■ **WORK ITEM**: Read through the records. Copy each line that has the word "becomes".

[Collected data]
#####

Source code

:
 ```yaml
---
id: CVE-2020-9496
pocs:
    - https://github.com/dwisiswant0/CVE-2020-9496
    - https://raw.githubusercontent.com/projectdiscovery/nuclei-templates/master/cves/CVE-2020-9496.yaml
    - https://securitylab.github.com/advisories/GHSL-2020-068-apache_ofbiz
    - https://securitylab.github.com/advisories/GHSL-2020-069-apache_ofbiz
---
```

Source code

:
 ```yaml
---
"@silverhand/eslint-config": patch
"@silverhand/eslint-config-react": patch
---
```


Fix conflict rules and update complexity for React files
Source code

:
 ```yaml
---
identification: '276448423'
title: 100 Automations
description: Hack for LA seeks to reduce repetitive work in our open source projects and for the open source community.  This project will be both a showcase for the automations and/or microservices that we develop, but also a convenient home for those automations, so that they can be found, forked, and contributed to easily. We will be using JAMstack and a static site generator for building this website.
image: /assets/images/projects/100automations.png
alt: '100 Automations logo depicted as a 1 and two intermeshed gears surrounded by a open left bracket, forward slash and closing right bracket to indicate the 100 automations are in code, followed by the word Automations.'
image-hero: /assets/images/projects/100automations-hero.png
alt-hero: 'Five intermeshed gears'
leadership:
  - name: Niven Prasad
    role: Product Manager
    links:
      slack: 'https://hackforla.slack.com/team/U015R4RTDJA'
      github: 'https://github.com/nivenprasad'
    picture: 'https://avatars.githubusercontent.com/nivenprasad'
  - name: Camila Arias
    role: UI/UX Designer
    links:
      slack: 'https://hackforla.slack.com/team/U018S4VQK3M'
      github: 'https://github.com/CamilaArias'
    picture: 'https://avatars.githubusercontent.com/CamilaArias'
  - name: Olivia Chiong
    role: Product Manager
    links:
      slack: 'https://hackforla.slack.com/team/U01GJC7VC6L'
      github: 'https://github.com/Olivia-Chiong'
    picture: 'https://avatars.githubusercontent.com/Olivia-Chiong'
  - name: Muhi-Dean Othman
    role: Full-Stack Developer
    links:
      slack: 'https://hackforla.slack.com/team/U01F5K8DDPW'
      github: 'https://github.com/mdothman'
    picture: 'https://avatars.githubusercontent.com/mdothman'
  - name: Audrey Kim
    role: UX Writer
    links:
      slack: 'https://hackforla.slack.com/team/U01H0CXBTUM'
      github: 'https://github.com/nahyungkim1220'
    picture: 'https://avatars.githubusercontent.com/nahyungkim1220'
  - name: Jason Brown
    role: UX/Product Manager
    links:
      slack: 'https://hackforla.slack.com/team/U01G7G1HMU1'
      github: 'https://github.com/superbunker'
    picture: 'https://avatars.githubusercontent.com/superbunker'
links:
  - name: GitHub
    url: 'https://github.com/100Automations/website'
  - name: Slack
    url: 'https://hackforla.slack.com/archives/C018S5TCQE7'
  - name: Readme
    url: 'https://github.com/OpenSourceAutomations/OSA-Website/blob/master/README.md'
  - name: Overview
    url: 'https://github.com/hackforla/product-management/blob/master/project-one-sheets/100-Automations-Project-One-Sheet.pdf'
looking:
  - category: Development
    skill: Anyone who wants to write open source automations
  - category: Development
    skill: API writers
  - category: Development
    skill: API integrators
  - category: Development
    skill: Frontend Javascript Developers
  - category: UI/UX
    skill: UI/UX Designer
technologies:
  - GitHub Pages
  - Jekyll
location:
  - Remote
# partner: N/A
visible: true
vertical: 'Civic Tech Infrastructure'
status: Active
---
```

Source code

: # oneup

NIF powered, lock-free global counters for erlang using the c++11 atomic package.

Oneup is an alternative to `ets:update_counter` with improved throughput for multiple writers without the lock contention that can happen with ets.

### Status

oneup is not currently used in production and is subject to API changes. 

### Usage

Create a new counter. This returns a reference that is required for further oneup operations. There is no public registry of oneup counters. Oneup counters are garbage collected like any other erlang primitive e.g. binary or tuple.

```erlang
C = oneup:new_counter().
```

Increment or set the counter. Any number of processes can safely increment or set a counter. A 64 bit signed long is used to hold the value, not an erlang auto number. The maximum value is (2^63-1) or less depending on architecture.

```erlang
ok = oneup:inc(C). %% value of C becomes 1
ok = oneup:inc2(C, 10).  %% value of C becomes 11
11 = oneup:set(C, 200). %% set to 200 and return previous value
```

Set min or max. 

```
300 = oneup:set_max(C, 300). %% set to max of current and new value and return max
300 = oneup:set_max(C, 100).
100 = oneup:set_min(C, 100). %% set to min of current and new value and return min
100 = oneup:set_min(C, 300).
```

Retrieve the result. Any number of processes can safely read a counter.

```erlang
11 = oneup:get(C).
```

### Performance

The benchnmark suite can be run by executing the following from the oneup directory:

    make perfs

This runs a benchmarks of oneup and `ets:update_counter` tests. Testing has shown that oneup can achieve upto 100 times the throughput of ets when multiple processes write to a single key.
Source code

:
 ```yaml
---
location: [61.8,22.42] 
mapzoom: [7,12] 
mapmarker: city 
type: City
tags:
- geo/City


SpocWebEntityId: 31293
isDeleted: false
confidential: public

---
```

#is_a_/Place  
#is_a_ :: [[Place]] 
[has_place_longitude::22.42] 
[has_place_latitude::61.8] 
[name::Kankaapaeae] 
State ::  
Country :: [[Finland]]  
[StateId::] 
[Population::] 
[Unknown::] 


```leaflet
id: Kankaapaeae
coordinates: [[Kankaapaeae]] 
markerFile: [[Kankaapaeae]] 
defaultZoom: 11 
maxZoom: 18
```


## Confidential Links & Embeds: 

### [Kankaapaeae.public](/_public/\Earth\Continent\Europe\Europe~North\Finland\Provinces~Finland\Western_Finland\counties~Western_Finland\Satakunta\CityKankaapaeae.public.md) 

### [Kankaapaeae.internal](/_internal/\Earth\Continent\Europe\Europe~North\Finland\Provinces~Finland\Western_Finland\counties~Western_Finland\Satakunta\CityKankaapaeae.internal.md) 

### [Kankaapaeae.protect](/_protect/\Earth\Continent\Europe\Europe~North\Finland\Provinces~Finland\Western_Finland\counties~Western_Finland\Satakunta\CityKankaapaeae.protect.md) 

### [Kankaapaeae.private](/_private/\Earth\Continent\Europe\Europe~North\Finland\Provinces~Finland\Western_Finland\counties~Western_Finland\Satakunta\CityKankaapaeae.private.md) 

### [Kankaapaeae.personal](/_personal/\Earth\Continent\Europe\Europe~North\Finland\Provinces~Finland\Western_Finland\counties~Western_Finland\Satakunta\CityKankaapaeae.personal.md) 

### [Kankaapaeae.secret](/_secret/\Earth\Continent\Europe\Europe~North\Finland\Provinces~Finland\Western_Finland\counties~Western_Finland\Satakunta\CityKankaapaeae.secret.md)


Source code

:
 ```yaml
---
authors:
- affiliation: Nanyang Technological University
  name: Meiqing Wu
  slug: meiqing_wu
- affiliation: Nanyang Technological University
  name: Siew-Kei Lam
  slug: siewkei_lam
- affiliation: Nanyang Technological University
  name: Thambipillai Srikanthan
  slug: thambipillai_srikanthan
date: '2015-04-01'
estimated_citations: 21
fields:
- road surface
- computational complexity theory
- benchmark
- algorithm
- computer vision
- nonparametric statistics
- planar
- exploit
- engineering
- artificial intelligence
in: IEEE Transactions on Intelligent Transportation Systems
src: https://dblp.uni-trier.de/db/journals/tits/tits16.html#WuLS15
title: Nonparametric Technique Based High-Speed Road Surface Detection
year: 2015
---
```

#####

■ **SOLUTION TO THE PROBLEM**:
ok = oneup:inc(C). %% value of C becomes 1
ok = oneup:inc2(C, 10).  %% value of C becomes 11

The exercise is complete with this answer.